→ TASK GOAL:
Could you transcribe the whole listing, keeping every line exactly the same?

_ _ _

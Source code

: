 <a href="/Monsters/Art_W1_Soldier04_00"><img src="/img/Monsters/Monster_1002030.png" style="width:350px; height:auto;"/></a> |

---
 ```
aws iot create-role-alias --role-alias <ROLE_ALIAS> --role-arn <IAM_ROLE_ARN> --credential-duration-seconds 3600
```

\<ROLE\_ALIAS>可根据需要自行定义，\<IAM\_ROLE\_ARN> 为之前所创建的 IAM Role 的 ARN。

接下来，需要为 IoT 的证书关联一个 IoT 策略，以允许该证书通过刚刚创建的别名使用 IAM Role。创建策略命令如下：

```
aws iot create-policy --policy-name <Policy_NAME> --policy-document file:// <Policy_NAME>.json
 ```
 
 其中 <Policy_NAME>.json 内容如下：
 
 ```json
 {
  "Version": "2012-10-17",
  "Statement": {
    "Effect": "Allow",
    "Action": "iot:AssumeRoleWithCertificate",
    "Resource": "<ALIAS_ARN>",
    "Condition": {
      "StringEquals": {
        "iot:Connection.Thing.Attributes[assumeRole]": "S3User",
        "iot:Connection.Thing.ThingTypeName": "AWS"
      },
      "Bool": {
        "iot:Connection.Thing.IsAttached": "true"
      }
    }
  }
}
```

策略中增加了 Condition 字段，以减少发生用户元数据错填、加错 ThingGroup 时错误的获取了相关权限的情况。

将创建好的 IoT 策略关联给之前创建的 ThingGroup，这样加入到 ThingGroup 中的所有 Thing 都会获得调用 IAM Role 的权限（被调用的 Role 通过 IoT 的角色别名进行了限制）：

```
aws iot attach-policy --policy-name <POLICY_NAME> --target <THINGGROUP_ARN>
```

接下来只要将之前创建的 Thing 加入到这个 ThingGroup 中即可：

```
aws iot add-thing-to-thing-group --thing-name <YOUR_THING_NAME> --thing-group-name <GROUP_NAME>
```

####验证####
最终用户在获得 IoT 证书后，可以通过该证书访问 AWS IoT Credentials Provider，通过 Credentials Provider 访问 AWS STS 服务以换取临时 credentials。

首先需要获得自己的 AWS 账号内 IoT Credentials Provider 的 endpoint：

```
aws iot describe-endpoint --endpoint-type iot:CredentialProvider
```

_ _ _

→ RESULT:
Source code

: <a href="/Monsters/Art_W1_Soldier04_00"><img src="/img/Monsters/Monster_1002030.png" style="width:350px; height:auto;"/></a> |

---
 ```
aws iot create-role-alias --role-alias <ROLE_ALIAS> --role-arn <IAM_ROLE_ARN> --credential-duration-seconds 3600
```

\<ROLE\_ALIAS>可根据需要自行定义，\<IAM\_ROLE\_ARN> 为之前所创建的 IAM Role 的 ARN。

接下来，需要为 IoT 的证书关联一个 IoT 策略，以允许该证书通过刚刚创建的别名使用 IAM Role。创建策略命令如下：

```
aws iot create-policy --policy-name <Policy_NAME> --policy-document file:// <Policy_NAME>.json
 ```
 
 其中 <Policy_NAME>.json 内容如下：
 
 ```json
 {
  "Version": "2012-10-17",
  "Statement": {
    "Effect": "Allow",
    "Action": "iot:AssumeRoleWithCertificate",
    "Resource": "<ALIAS_ARN>",
    "Condition": {
      "StringEquals": {
        "iot:Connection.Thing.Attributes[assumeRole]": "S3User",
        "iot:Connection.Thing.ThingTypeName": "AWS"
      },
      "Bool": {
        "iot:Connection.Thing.IsAttached": "true"
      }
    }
  }
}
```

策略中增加了 Condition 字段，以减少发生用户元数据错填、加错 ThingGroup 时错误的获取了相关权限的情况。

将创建好的 IoT 策略关联给之前创建的 ThingGroup，这样加入到 ThingGroup 中的所有 Thing 都会获得调用 IAM Role 的权限（被调用的 Role 通过 IoT 的角色别名进行了限制）：

```
aws iot attach-policy --policy-name <POLICY_NAME> --target <THINGGROUP_ARN>
```

接下来只要将之前创建的 Thing 加入到这个 ThingGroup 中即可：

```
aws iot add-thing-to-thing-group --thing-name <YOUR_THING_NAME> --thing-group-name <GROUP_NAME>
```

####验证####
最终用户在获得 IoT 证书后，可以通过该证书访问 AWS IoT Credentials Provider，通过 Credentials Provider 访问 AWS STS 服务以换取临时 credentials。

首先需要获得自己的 AWS 账号内 IoT Credentials Provider 的 endpoint：

```
aws iot describe-endpoint --endpoint-type iot:CredentialProvider
```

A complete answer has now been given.